Each piece will include a link to that other article; click on the link and go and read the entire article because the times they are a-changing!
I will also include an occasional original article, such as a look at Arnold Federbush’s absurdly under-appreciated novel Ice! (Bantam Books, 1978) in which a new ice age is brought about overnight by various technological and industrial activities of man.
Ice and Earth Day
This book used fairly sound science as it was understood at the time, which the author turned into a compelling tale of modern technology versus ancient methods of survival in a brutal environment.
Another original will address my involvement with the first Earth Day in 1970, and what some of the major issues were then (some having been forgotten by today’s environmental groups).
For that event, we created and published Northeastern Pennsylvania’s only (?) underground newspaper, The Wyoming Valley Free Press, which was environmentally themed.
FEATURED IMAGE: The photo at the top of this page is from the Austin Adventures website. It accompanied an article titled “10 Ridiculously Cool Things You Didn’t Know About Death Valley.” Death Valley National Park is the largest national park in the Lower 48, coming in at more than 3.4 million acres:
“The highest recorded temperature in the world was recorded in Death Valley’s Furnace Creek at 134 Fahrenheit in July 1913. For almost one hundred years, a false recording made in Libya overshadowed Furnace Creek’s claim to fame. In 2012, however, the record went back to Death Valley after it was concluded that the Libyan recording was made in error.”

Mystically liberal Virgo enjoys long walks alone in the city at night in the rain with an umbrella and a flask of 10-year-old Laphroaig who strives to live by the maxim, “It ain’t what you know that gets you into trouble; it’s what you know that just ain’t so.
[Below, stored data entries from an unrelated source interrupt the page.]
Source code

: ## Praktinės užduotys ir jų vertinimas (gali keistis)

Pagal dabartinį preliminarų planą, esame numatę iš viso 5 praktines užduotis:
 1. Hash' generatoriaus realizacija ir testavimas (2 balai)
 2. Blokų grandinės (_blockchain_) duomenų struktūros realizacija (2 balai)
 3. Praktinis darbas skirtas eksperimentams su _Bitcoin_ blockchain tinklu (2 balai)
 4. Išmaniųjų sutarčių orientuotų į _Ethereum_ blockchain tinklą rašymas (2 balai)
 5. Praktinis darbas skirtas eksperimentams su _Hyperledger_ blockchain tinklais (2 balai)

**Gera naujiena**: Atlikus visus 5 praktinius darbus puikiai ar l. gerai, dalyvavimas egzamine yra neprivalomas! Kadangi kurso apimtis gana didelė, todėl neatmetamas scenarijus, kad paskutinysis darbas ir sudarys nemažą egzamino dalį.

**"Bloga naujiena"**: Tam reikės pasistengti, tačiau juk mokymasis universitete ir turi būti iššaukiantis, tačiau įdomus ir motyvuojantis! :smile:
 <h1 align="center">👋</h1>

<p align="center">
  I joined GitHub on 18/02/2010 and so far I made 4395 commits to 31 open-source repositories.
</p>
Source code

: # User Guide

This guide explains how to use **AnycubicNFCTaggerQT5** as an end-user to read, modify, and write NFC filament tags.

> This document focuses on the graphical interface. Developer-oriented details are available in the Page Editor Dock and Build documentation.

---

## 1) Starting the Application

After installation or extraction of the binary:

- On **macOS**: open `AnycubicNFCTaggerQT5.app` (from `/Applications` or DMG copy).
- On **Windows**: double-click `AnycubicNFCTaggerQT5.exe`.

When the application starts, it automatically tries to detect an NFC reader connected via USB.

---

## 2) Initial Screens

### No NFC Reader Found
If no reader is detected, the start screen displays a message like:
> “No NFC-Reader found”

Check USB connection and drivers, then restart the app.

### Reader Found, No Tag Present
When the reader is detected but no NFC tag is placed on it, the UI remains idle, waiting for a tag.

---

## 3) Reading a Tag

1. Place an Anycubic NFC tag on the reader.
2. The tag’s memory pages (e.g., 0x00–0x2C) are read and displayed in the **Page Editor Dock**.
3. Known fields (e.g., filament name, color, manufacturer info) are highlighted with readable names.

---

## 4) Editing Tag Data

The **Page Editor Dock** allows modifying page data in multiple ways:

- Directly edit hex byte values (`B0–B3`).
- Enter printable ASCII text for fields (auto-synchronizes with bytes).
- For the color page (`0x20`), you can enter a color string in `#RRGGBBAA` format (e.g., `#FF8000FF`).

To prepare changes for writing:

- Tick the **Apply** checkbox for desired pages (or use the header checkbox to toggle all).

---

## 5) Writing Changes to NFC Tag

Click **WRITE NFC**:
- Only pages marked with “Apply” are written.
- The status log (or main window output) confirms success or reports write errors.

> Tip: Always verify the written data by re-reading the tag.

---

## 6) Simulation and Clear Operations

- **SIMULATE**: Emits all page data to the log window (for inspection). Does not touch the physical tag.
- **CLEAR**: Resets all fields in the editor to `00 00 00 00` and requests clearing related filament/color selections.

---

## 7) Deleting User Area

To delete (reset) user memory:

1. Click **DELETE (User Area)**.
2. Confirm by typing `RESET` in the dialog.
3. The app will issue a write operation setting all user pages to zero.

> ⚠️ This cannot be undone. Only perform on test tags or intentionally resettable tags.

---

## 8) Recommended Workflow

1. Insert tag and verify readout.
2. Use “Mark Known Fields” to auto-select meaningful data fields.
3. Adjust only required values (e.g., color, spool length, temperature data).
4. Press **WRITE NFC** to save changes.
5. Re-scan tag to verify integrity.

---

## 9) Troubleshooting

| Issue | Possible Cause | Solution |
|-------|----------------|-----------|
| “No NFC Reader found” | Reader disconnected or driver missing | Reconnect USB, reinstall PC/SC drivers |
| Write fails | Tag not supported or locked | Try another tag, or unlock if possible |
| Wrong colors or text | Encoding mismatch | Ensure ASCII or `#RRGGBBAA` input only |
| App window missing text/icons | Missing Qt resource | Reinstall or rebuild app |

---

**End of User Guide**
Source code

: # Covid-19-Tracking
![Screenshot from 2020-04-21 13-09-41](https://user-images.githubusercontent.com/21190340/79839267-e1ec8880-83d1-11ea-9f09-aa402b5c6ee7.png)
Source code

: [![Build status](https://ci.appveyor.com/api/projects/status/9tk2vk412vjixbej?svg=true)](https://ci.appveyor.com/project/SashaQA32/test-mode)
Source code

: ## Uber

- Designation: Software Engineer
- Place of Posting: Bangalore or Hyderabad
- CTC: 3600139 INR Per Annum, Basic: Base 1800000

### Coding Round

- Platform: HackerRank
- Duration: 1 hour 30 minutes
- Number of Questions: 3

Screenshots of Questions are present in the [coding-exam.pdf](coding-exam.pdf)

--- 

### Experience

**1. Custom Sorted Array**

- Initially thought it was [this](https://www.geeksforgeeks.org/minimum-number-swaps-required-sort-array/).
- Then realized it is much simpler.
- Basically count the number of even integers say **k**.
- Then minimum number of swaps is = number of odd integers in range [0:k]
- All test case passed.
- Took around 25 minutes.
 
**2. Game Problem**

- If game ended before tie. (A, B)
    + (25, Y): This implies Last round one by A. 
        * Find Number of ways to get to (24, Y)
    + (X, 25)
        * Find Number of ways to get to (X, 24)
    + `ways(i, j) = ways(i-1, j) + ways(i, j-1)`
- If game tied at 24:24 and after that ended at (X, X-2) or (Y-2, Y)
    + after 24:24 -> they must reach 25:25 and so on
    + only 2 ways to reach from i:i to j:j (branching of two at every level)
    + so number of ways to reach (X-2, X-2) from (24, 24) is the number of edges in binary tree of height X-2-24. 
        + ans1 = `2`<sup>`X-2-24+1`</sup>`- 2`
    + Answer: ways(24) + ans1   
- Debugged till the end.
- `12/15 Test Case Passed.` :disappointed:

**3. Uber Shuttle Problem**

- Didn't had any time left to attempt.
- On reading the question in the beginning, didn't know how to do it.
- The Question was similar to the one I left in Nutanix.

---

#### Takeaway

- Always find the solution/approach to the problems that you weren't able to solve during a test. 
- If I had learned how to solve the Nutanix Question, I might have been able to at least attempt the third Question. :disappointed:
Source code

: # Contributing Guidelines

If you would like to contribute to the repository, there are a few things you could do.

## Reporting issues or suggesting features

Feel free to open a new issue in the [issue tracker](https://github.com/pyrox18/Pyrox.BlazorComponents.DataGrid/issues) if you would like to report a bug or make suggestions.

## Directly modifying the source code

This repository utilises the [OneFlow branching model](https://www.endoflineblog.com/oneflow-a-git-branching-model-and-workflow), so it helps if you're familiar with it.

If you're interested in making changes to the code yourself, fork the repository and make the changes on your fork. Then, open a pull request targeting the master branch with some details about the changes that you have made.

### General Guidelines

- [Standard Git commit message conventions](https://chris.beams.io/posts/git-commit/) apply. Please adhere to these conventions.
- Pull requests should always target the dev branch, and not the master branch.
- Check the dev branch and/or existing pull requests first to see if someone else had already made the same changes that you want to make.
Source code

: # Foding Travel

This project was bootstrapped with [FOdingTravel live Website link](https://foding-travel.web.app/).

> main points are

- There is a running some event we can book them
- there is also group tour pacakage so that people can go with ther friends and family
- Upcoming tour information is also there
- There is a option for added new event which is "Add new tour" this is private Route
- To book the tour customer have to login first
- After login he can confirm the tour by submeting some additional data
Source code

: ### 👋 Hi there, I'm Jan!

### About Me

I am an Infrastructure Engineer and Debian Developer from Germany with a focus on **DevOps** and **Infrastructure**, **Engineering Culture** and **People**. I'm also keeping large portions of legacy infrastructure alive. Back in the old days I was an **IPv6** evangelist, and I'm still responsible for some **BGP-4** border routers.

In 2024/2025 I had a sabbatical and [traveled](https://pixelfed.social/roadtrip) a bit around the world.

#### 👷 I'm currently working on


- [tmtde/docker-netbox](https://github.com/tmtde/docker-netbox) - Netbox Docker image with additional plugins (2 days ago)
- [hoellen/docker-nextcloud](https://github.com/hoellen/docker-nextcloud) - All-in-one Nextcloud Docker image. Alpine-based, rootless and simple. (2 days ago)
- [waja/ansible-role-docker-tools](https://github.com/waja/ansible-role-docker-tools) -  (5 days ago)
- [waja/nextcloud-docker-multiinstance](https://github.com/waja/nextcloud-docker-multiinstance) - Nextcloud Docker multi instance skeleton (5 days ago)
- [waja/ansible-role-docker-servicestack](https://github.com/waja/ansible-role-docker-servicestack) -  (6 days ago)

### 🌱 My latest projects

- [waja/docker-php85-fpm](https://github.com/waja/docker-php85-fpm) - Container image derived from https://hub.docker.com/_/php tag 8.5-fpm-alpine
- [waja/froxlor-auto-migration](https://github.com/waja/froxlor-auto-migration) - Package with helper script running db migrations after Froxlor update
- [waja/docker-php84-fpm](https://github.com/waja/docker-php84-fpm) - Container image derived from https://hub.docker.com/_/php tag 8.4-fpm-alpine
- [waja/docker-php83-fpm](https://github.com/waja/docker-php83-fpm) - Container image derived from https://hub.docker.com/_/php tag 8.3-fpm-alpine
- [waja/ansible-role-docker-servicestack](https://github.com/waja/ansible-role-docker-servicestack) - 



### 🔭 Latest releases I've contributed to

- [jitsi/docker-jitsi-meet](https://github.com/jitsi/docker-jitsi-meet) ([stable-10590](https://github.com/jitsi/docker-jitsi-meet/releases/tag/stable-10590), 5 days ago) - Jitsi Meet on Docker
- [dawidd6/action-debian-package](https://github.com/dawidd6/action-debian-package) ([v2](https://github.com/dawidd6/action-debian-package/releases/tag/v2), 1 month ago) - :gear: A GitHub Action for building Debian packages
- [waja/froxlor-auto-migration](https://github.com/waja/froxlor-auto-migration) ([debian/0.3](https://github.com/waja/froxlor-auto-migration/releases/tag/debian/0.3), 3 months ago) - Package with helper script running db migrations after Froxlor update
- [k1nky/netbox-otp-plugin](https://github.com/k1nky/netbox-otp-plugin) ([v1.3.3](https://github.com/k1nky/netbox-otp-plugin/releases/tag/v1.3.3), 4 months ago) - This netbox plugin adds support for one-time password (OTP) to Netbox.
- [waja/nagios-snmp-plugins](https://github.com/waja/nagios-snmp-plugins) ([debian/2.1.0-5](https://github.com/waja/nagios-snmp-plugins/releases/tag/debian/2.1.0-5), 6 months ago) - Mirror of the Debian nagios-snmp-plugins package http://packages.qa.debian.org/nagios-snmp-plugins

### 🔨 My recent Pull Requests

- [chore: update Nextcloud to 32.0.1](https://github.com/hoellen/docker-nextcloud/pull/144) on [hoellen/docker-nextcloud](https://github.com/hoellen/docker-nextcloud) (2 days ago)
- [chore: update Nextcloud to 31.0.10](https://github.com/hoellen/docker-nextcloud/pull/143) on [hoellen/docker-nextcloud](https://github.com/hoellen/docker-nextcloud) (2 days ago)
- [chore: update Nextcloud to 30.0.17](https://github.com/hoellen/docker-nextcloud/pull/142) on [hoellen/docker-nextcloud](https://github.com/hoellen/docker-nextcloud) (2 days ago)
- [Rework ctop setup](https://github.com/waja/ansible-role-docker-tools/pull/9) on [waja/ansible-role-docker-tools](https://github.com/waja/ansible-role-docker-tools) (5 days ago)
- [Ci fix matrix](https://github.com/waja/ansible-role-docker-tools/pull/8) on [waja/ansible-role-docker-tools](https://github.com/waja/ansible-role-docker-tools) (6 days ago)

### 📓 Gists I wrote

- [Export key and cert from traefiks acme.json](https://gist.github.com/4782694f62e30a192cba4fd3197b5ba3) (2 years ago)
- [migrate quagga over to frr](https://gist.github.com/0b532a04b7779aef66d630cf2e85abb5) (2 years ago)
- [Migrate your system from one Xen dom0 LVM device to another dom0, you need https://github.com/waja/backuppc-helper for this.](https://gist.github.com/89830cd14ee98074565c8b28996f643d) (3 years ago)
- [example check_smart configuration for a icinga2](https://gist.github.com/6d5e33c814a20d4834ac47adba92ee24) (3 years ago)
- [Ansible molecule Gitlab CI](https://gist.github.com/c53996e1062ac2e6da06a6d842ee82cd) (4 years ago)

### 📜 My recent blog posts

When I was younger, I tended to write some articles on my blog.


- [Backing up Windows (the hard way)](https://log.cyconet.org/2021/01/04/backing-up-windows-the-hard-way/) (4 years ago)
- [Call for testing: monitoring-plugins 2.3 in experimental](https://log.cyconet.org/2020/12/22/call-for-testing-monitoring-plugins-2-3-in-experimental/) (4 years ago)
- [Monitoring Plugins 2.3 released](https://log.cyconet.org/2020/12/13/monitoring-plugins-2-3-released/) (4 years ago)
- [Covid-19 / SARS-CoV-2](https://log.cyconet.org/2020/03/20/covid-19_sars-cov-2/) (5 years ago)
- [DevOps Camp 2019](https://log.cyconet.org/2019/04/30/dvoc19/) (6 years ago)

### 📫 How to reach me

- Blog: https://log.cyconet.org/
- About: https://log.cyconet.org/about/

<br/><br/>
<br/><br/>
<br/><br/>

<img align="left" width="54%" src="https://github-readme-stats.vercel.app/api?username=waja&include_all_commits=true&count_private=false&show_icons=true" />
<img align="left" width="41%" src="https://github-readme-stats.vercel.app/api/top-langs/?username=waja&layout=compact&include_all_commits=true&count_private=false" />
I’ve been a puppet, a pauper, a pirate, a poet, a pawn, and a college dropout (twice!). Occupationally, I have been a bartender, jewelry engraver, bouncer, landscape artist, and FEMA crew chief following the Great Flood of ’72 (and that was a job that I should never, ever have left).
I am also the final author of the original O’Sullivan Woodside price guides for record collectors and the original author of the Goldmine price guides for record collectors. As such, I was often referred to as the Price Guide Guru, and—as everyone should know—it behooves one to heed the words of a guru. (Unless, of course, you’re the Beatles.)